Clinton ponders 'sin' tax to pay for health plan Increased levies on tobacco one of several options

February 26, 1993|By John Fairhall | John Fairhall,Washington Bureau

WASHINGTON -- President Clinton strongly hinted for the first time yesterday that higher tobacco taxes might be necessary to finance medical benefits for all Americans.

He said his task force on health care reform was examining "lots of options" for raising money "which wouldn't necessarily increase middle class tax burdens."

The idea of taxing employee health benefits, for which Mr. Clinton indicated some support in December, now is being viewed much less favorably by the administration. Sources familiar with the task force's discussions say it is increasingly considering the more politically appealing idea of applying stringent cost controls to health insurance companies, hospitals and doctors.

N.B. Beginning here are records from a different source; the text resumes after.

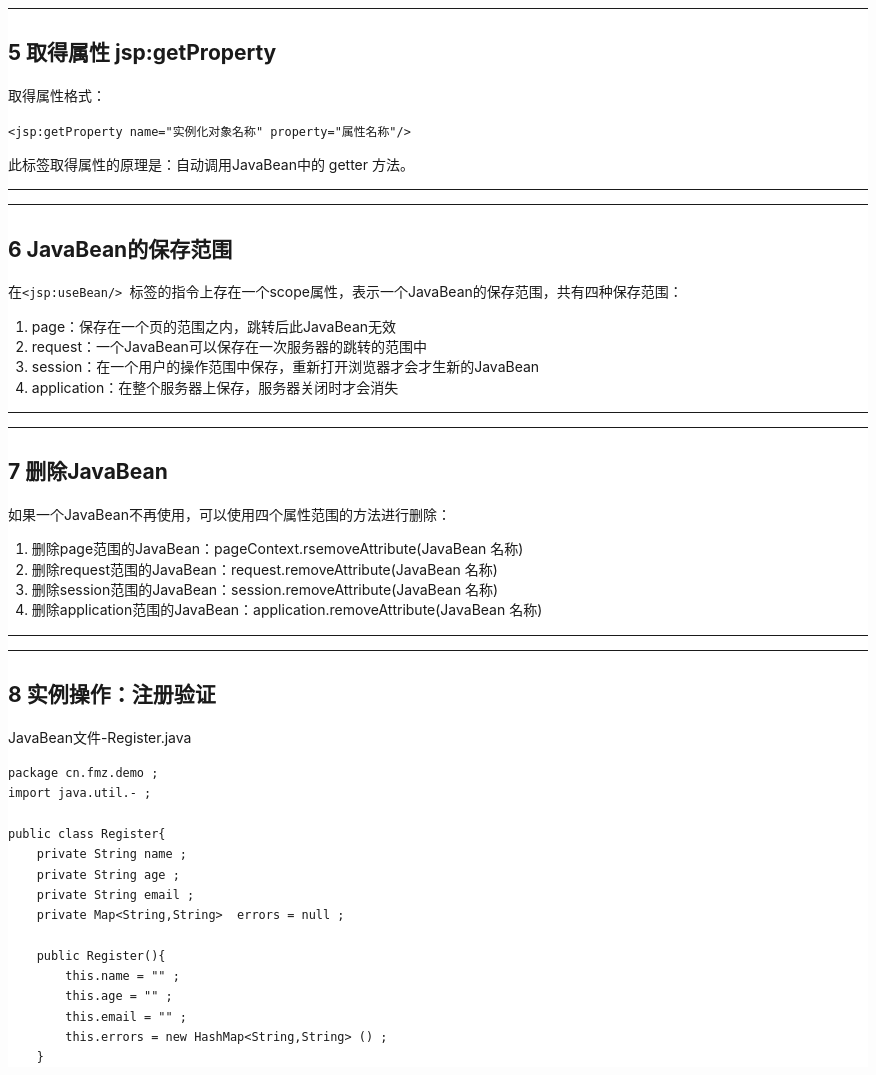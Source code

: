 
---

<h2 id="5"> 5 取得属性 jsp:getProperty</h2> 

取得属性格式：

`<jsp:getProperty name="实例化对象名称" property="属性名称"/> `

此标签取得属性的原理是：自动调用JavaBean中的 getter 方法。

---

---

<h2 id="6"> 6 JavaBean的保存范围</h2> 

在`<jsp:useBean/> `标签的指令上存在一个scope属性，表示一个JavaBean的保存范围，共有四种保存范围：

1. page：保存在一个页的范围之内，跳转后此JavaBean无效
2. request：一个JavaBean可以保存在一次服务器的跳转的范围中
3. session：在一个用户的操作范围中保存，重新打开浏览器才会才生新的JavaBean
4. application：在整个服务器上保存，服务器关闭时才会消失

---

---

<h2 id="7"> 7 删除JavaBean</h2> 

如果一个JavaBean不再使用，可以使用四个属性范围的方法进行删除：

1. 删除page范围的JavaBean：pageContext.rsemoveAttribute(JavaBean 名称)
2. 删除request范围的JavaBean：request.removeAttribute(JavaBean 名称)
3. 删除session范围的JavaBean：session.removeAttribute(JavaBean 名称)
4. 删除application范围的JavaBean：application.removeAttribute(JavaBean 名称)

---

---

<h2 id="8"> 8 实例操作：注册验证</h2> 

JavaBean文件-Register.java

	package cn.fmz.demo ;
	import java.util.- ;

	public class Register{
		private String name ;
		private String age ;
		private String email ;
		private Map<String,String>  errors = null ;

		public Register(){
			this.name = "" ;
			this.age = "" ;
			this.email = "" ;
			this.errors = new HashMap<String,String> () ;
		}
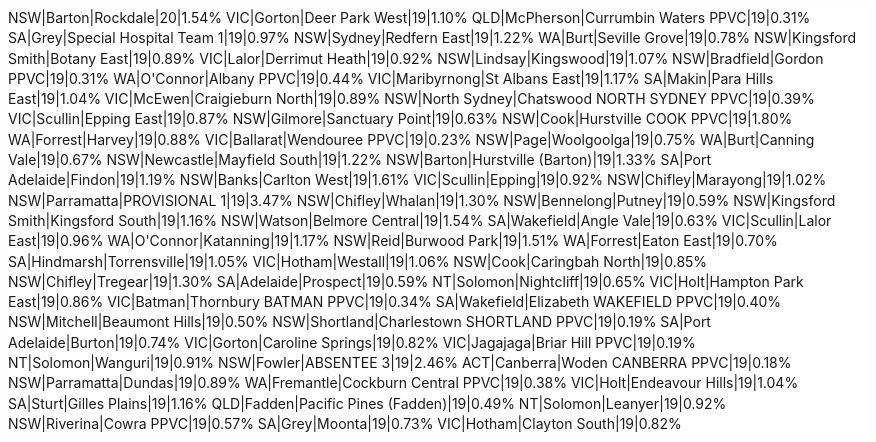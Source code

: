 NSW|Barton|Rockdale|20|1.54%
VIC|Gorton|Deer Park West|19|1.10%
QLD|McPherson|Currumbin Waters PPVC|19|0.31%
SA|Grey|Special Hospital Team 1|19|0.97%
NSW|Sydney|Redfern East|19|1.22%
WA|Burt|Seville Grove|19|0.78%
NSW|Kingsford Smith|Botany East|19|0.89%
VIC|Lalor|Derrimut Heath|19|0.92%
NSW|Lindsay|Kingswood|19|1.07%
NSW|Bradfield|Gordon PPVC|19|0.31%
WA|O'Connor|Albany PPVC|19|0.44%
VIC|Maribyrnong|St Albans East|19|1.17%
SA|Makin|Para Hills East|19|1.04%
VIC|McEwen|Craigieburn North|19|0.89%
NSW|North Sydney|Chatswood NORTH SYDNEY PPVC|19|0.39%
VIC|Scullin|Epping East|19|0.87%
NSW|Gilmore|Sanctuary Point|19|0.63%
NSW|Cook|Hurstville COOK PPVC|19|1.80%
WA|Forrest|Harvey|19|0.88%
VIC|Ballarat|Wendouree PPVC|19|0.23%
NSW|Page|Woolgoolga|19|0.75%
WA|Burt|Canning Vale|19|0.67%
NSW|Newcastle|Mayfield South|19|1.22%
NSW|Barton|Hurstville (Barton)|19|1.33%
SA|Port Adelaide|Findon|19|1.19%
NSW|Banks|Carlton West|19|1.61%
VIC|Scullin|Epping|19|0.92%
NSW|Chifley|Marayong|19|1.02%
NSW|Parramatta|PROVISIONAL 1|19|3.47%
NSW|Chifley|Whalan|19|1.30%
NSW|Bennelong|Putney|19|0.59%
NSW|Kingsford Smith|Kingsford South|19|1.16%
NSW|Watson|Belmore Central|19|1.54%
SA|Wakefield|Angle Vale|19|0.63%
VIC|Scullin|Lalor East|19|0.96%
WA|O'Connor|Katanning|19|1.17%
NSW|Reid|Burwood Park|19|1.51%
WA|Forrest|Eaton East|19|0.70%
SA|Hindmarsh|Torrensville|19|1.05%
VIC|Hotham|Westall|19|1.06%
NSW|Cook|Caringbah North|19|0.85%
NSW|Chifley|Tregear|19|1.30%
SA|Adelaide|Prospect|19|0.59%
NT|Solomon|Nightcliff|19|0.65%
VIC|Holt|Hampton Park East|19|0.86%
VIC|Batman|Thornbury BATMAN PPVC|19|0.34%
SA|Wakefield|Elizabeth WAKEFIELD PPVC|19|0.40%
NSW|Mitchell|Beaumont Hills|19|0.50%
NSW|Shortland|Charlestown SHORTLAND PPVC|19|0.19%
SA|Port Adelaide|Burton|19|0.74%
VIC|Gorton|Caroline Springs|19|0.82%
VIC|Jagajaga|Briar Hill PPVC|19|0.19%
NT|Solomon|Wanguri|19|0.91%
NSW|Fowler|ABSENTEE 3|19|2.46%
ACT|Canberra|Woden CANBERRA PPVC|19|0.18%
NSW|Parramatta|Dundas|19|0.89%
WA|Fremantle|Cockburn Central PPVC|19|0.38%
VIC|Holt|Endeavour Hills|19|1.04%
SA|Sturt|Gilles Plains|19|1.16%
QLD|Fadden|Pacific Pines (Fadden)|19|0.49%
NT|Solomon|Leanyer|19|0.92%
NSW|Riverina|Cowra PPVC|19|0.57%
SA|Grey|Moonta|19|0.73%
VIC|Hotham|Clayton South|19|0.82%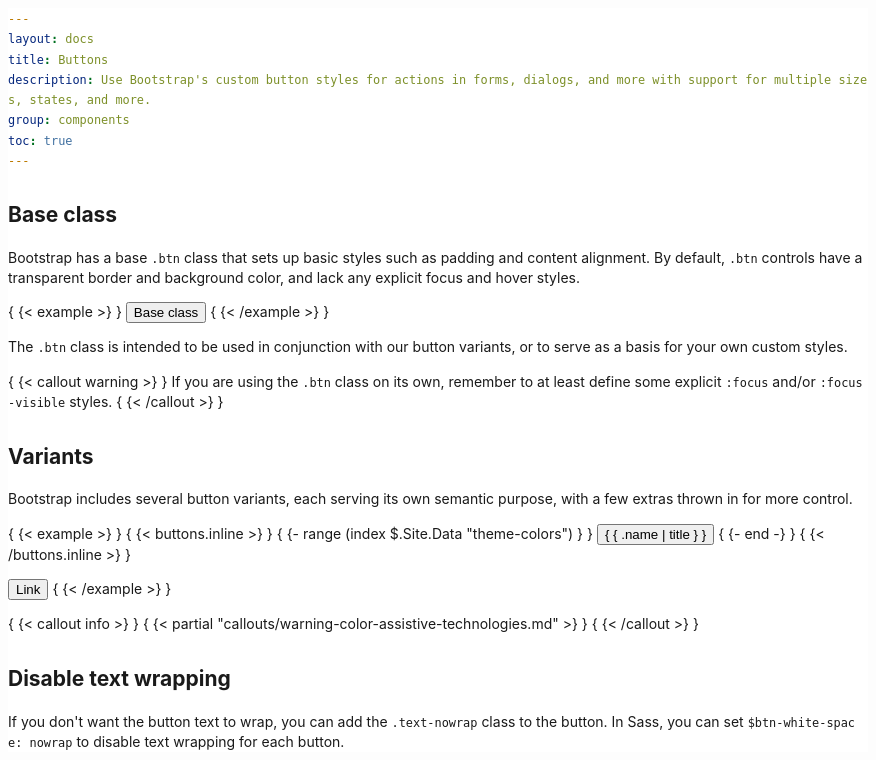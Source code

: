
 ```yaml
---
layout: docs
title: Buttons
description: Use Bootstrap's custom button styles for actions in forms, dialogs, and more with support for multiple sizes, states, and more.
group: components
toc: true
---
```


## Base class

Bootstrap has a base `.btn` class that sets up basic styles such as padding and
content alignment. By default, `.btn` controls have a transparent border and
background color, and lack any explicit focus and hover styles.

{ {< example >} }
<button type="button" class="btn">Base class</button>
{ {< /example >} }

The `.btn` class is intended to be used in conjunction with our button variants,
or to serve as a basis for your own custom styles.

{ {< callout warning >} }
If you are using the `.btn` class on its own, remember to at least define some
explicit `:focus` and/or `:focus-visible` styles.
{ {< /callout >} }

## Variants

Bootstrap includes several button variants, each serving its own semantic
purpose, with a few extras thrown in for more control.

{ {< example >} }
{ {< buttons.inline >} }
{ {- range (index $.Site.Data "theme-colors") } }
<button type="button" class="btn btn-{ { .name } }">{ { .name | title } }</button>
{ {- end -} }
{ {< /buttons.inline >} }

<button type="button" class="btn btn-link">Link</button>
{ {< /example >} }

{ {< callout info >} }
{ {< partial "callouts/warning-color-assistive-technologies.md" >} }
{ {< /callout >} }

## Disable text wrapping

If you don't want the button text to wrap, you can add the `.text-nowrap` class
to the button. In Sass, you can set `$btn-white-space: nowrap` to disable text
wrapping for each button.
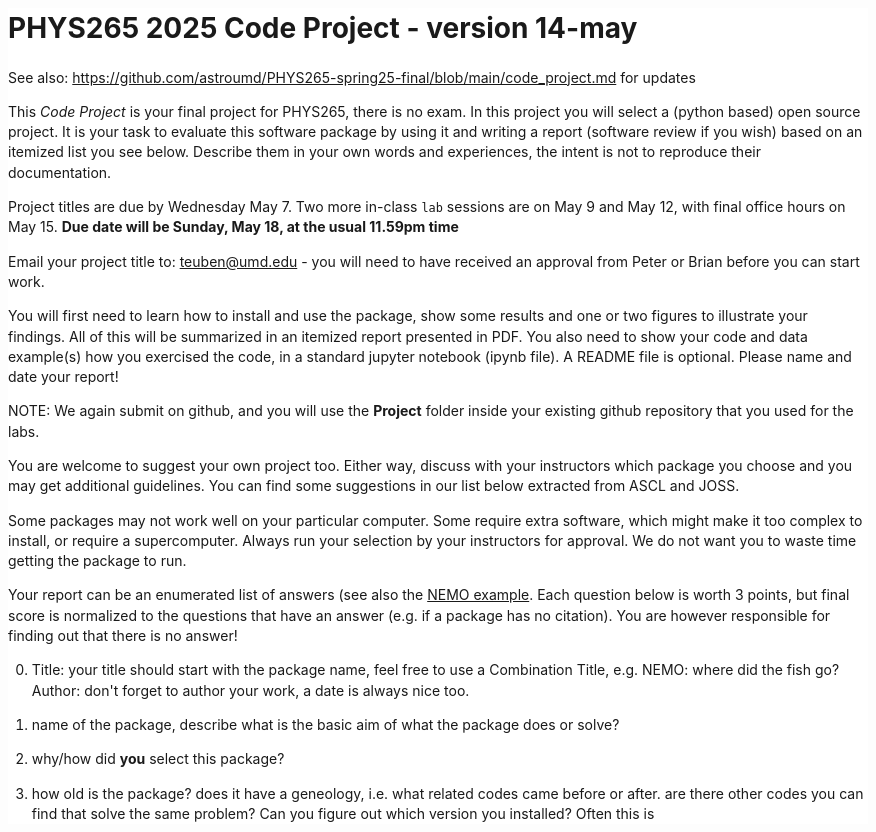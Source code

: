 # PHYS265 2025 Code Project - version 14-may

   See also: https://github.com/astroumd/PHYS265-spring25-final/blob/main/code_project.md for updates
   
This *Code Project* is your final project for PHYS265, there is no
exam.  In this project you will select a (python based) open source
project. It is your task to evaluate this software package by using it
and writing a report (software review if you wish) based on an
itemized list you see below.  Describe them in your own words and
experiences, the intent is not to reproduce their documentation.

Project titles are due by Wednesday May 7.
Two more in-class `lab` sessions are on May 9 and May 12,
with final office hours on May 15. **Due date will be Sunday, May 18,
at the usual 11.59pm time**

Email your project title to:   teuben@umd.edu - you will need to
have received an approval from Peter or Brian before you can start work.

You will first need to learn how to install and use the package, show
some results and one or two figures to illustrate your findings.  All
of this will be summarized in an itemized report presented in PDF. You
also need to show your code and data example(s) how you exercised the
code, in a standard jupyter notebook (ipynb file). A README file is
optional. Please name and date your report!

NOTE: We again submit on github, and you will use the **Project**
folder inside your existing github repository that you used for the labs.

You are welcome to suggest your own project too. Either way, discuss
with your instructors which package you choose and you may get
additional guidelines. You can find some suggestions in our list below
extracted from ASCL and JOSS.

Some packages may not work well on your particular computer. Some
require extra software, which might make it too complex to install, or
require a supercomputer.  Always run your selection by your
instructors for approval. We do not want you to waste time getting the
package to run.

Your report can be an enumerated list of answers (see also the [NEMO
example](Project_example/report_nemo.md).  Each question below is
worth 3 points, but final score is normalized to the questions that
have an answer (e.g. if a package has no citation). You are however
responsible for finding out that there is no answer!


0. Title: your title should start with the package name, feel free to use a Combination Title, e.g.
        NEMO: where did the fish go?
   Author:  don't forget to author your work, a date is always nice too.
	
1. name of the package, describe what is the basic aim of what the package does or solve?
2. why/how did **you** select this package?
3. how old is the package? does it have a geneology, i.e. what related codes came before or after. are there other codes
   you can find that solve the same problem? Can you figure out which version you installed?  Often this is
   
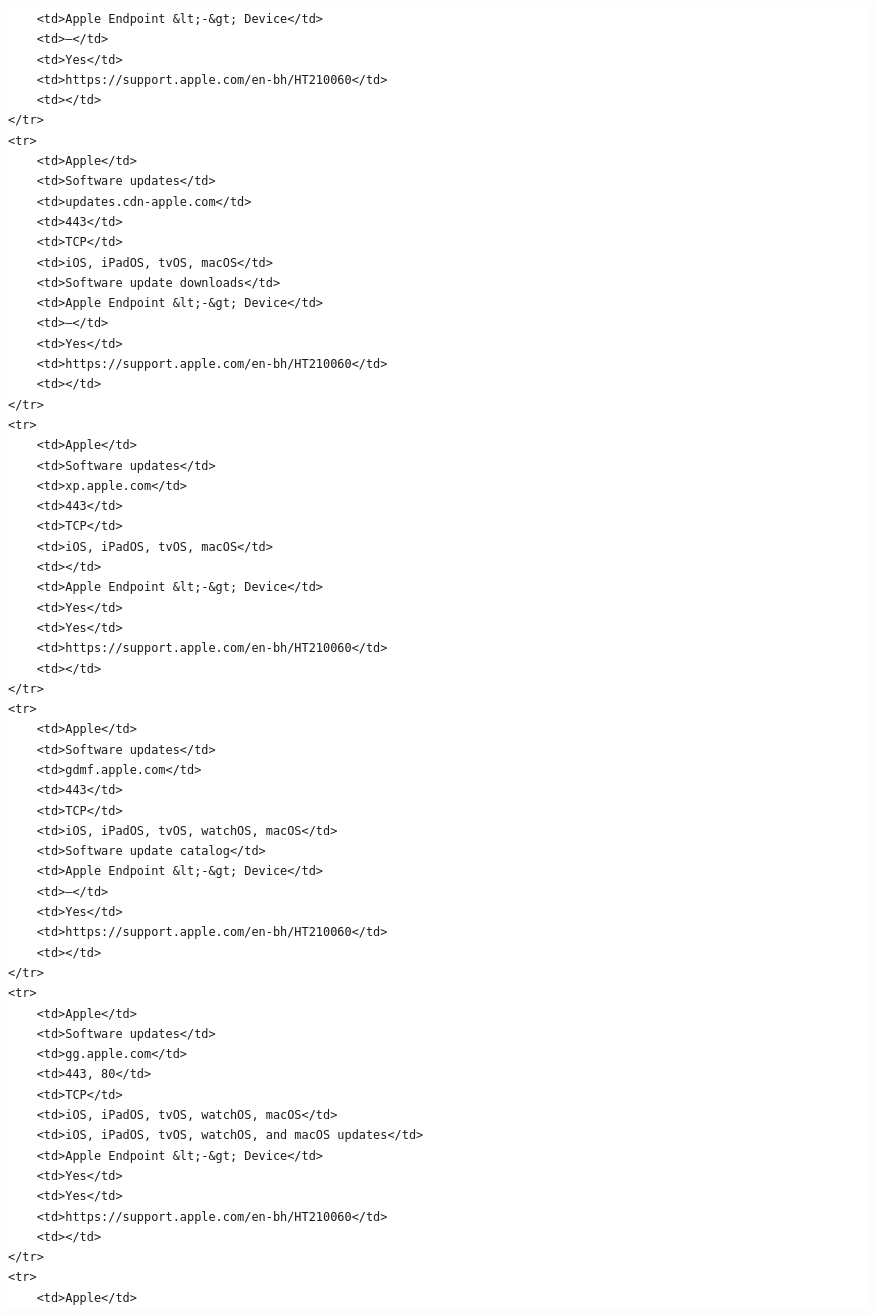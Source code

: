         <td>Apple Endpoint &lt;-&gt; Device</td>
        <td>—</td>
        <td>Yes</td>
        <td>https://support.apple.com/en-bh/HT210060</td>
        <td></td>
    </tr>
    <tr>
        <td>Apple</td>
        <td>Software updates</td>
        <td>updates.cdn-apple.com</td>
        <td>443</td>
        <td>TCP</td>
        <td>iOS, iPadOS, tvOS, macOS</td>
        <td>Software update downloads</td>
        <td>Apple Endpoint &lt;-&gt; Device</td>
        <td>—</td>
        <td>Yes</td>
        <td>https://support.apple.com/en-bh/HT210060</td>
        <td></td>
    </tr>
    <tr>
        <td>Apple</td>
        <td>Software updates</td>
        <td>xp.apple.com</td>
        <td>443</td>
        <td>TCP</td>
        <td>iOS, iPadOS, tvOS, macOS</td>
        <td></td>
        <td>Apple Endpoint &lt;-&gt; Device</td>
        <td>Yes</td>
        <td>Yes</td>
        <td>https://support.apple.com/en-bh/HT210060</td>
        <td></td>
    </tr>
    <tr>
        <td>Apple</td>
        <td>Software updates</td>
        <td>gdmf.apple.com</td>
        <td>443</td>
        <td>TCP</td>
        <td>iOS, iPadOS, tvOS, watchOS, macOS</td>
        <td>Software update catalog</td>
        <td>Apple Endpoint &lt;-&gt; Device</td>
        <td>—</td>
        <td>Yes</td>
        <td>https://support.apple.com/en-bh/HT210060</td>
        <td></td>
    </tr>
    <tr>
        <td>Apple</td>
        <td>Software updates</td>
        <td>gg.apple.com</td>
        <td>443, 80</td>
        <td>TCP</td>
        <td>iOS, iPadOS, tvOS, watchOS, macOS</td>
        <td>iOS, iPadOS, tvOS, watchOS, and macOS updates</td>
        <td>Apple Endpoint &lt;-&gt; Device</td>
        <td>Yes</td>
        <td>Yes</td>
        <td>https://support.apple.com/en-bh/HT210060</td>
        <td></td>
    </tr>
    <tr>
        <td>Apple</td>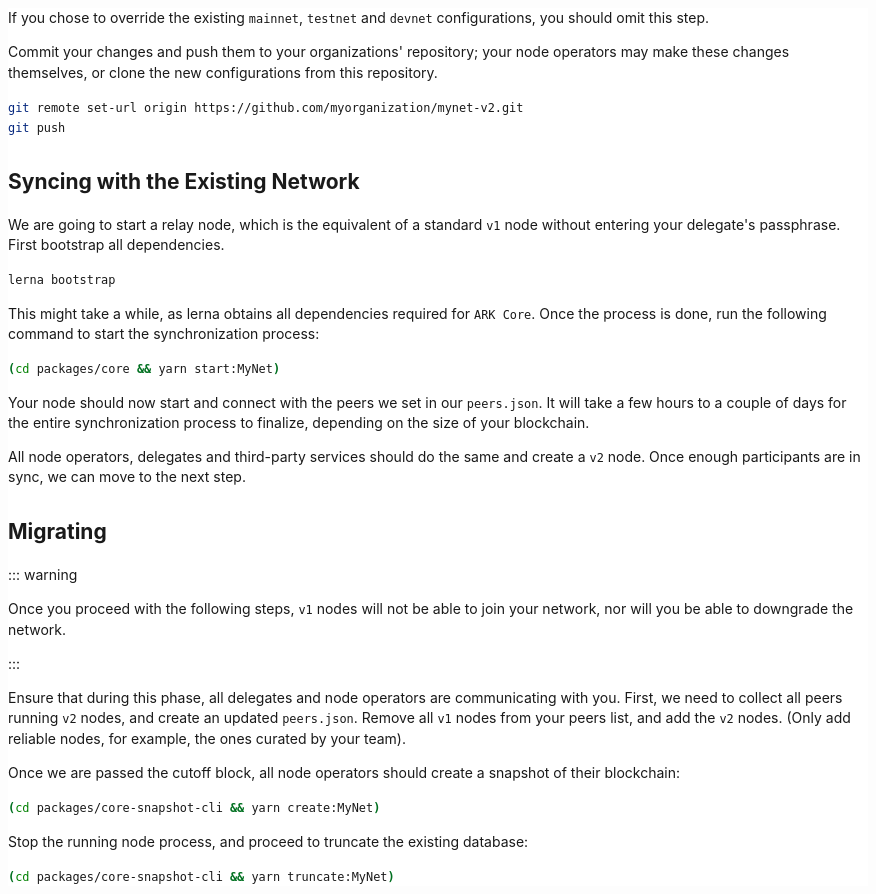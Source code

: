 If you chose to override the existing `mainnet`, `testnet` and `devnet` configurations, you should omit this step.

Commit your changes and push them to your organizations' repository; your node operators may make these changes themselves, or clone the new configurations from this repository.

```bash
git remote set-url origin https://github.com/myorganization/mynet-v2.git
git push
```

## Syncing with the Existing Network

We are going to start a relay node, which is the equivalent of a standard `v1` node without entering your delegate's passphrase. First bootstrap all dependencies.

```bash
lerna bootstrap
```

This might take a while, as lerna obtains all dependencies required for `ARK Core`. Once the process is done, run the following command to start the synchronization process:

```bash
(cd packages/core && yarn start:MyNet)
```

Your node should now start and connect with the peers we set in our `peers.json`. It will take a few hours to a couple of days for the entire synchronization process to finalize, depending on the size of your blockchain.

All node operators, delegates and third-party services should do the same and create a `v2` node. Once enough participants are in sync, we can move to the next step.

## Migrating

::: warning

Once you proceed with the following steps, `v1` nodes will not be able to join your network, nor will you be able to downgrade the network.

:::

Ensure that during this phase, all delegates and node operators are communicating with you. First, we need to collect all peers running `v2` nodes, and create an updated `peers.json`. Remove all `v1` nodes from your peers list, and add the `v2` nodes. (Only add reliable nodes, for example, the ones curated by your team).

Once we are passed the cutoff block, all node operators should create a snapshot of their blockchain:

```bash
(cd packages/core-snapshot-cli && yarn create:MyNet)
```

Stop the running node process, and proceed to truncate the existing database:

```bash
(cd packages/core-snapshot-cli && yarn truncate:MyNet)
```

The administration is reluctant to propose new taxes on the middle class on top of those included in Mr. Clinton's economic ** program. But health insurance companies, hospitals and doctors are an easy target because, according to polls, many Americans believe they are greedy and responsible for rising costs.

One proposal being examined is limiting the amount by which insurers could raise premiums each year. Other possibilities include taxes on the revenues of insurance companies and health care providers such as hospitals.

First lady Hillary Rodham Clinton, the task force leader, might be asked about those ideas when she travels to Maryland today to meet with ordinary citizens at Jimmy's Restaurant in Fells Point, a favorite breakfast haunt of Maryland Democratic Sen. Barbara A. Mikulski.

She also will meet with the U.S. Senate Republican task force on health care at the Maryland Inn in Annapolis.

Mr. Clinton said no decision has been made on tax increases related to health care, but he made it clear that the possibility of increased taxes on tobacco and alcohol -- which his budget director, Leon E. Panetta, recently cited as an option -- was being considered seriously .

"I think we are spending a ton of money in private insurance and government tax payments to deal with the health care problems occasioned by health habits, and particularly smoking," Mr. Clinton said. "It's costing us a lot of money."

Asked whether his interest in avoiding undue burdens on the middle class would rule out a cigarette tax increase, Mr. Clinton said, "I think health-related taxes are different. I think cigarette taxes, for example, are different. You do have to find some way to recover some revenues to cover people who now don't have coverage."

pTC Task force members don't think that increasing tobacco and alcohol taxes will be sufficient. Federal taxes on those products brought in $13 billion in 1992.

Taxes on guns and ammunition -- which the task force is also considering increasing -- raised $140 million in the same year.

Mr. Clinton's health advisers told him after the November election that guaranteeing universal access to medical care might mean $30 billion to $90 billion of additional annual government expenditures by 1997.

Taxing employee benefits theoretically could generate large amounts of revenue. According to the private Employee Benefit Research Institute, employers will pay $188 billion in untaxed health care benefits for employees this year.

However, the task force has been considering taxing only benefits that exceed a standard benefit package that all Americans would be guaranteed under the reform goals set by the president.

And, because the task force is considering a comprehensive benefit package that includes long-term care and prescription drugs, it is less likely that millions of Americans and their employers would choose to pay for an even more comprehensive insurance plan, and that would reduce the potential tax revenues.

"It is still an option," a source said yesterday of taxing employee benefits. But it more likely would be used as a long-term device for discouraging excessive consumption of health benefits rather than for collecting revenues. Under that scenario, a fairly high tax threshold would be set, well above the initial standard benefit package.

The other obstacle to taxing benefits is public opposition. "There's been a rash of polls showing very strong, broad-based opposition," said John Rother of the American Association of Retired Persons.

Sources familiar with the task force's discussions say cost controls on insurance companies and providers of health care would generate huge, immediate savings that would make it easier to provide benefits to the 35 million Americans who lack them.

Another reason the administration is interested in such controls is that they would rein in health care costs, now rising 11 percent a year, and boost the economic recovery, the sources said.

The cost controls would be short-term and would be phased out as long-term savings were realized. The task force members think that in the long run, it is possible to save several hundred billion dollars a year by restructuring the financing and delivery of health care to eliminate waste, bureaucracy and excessive profits.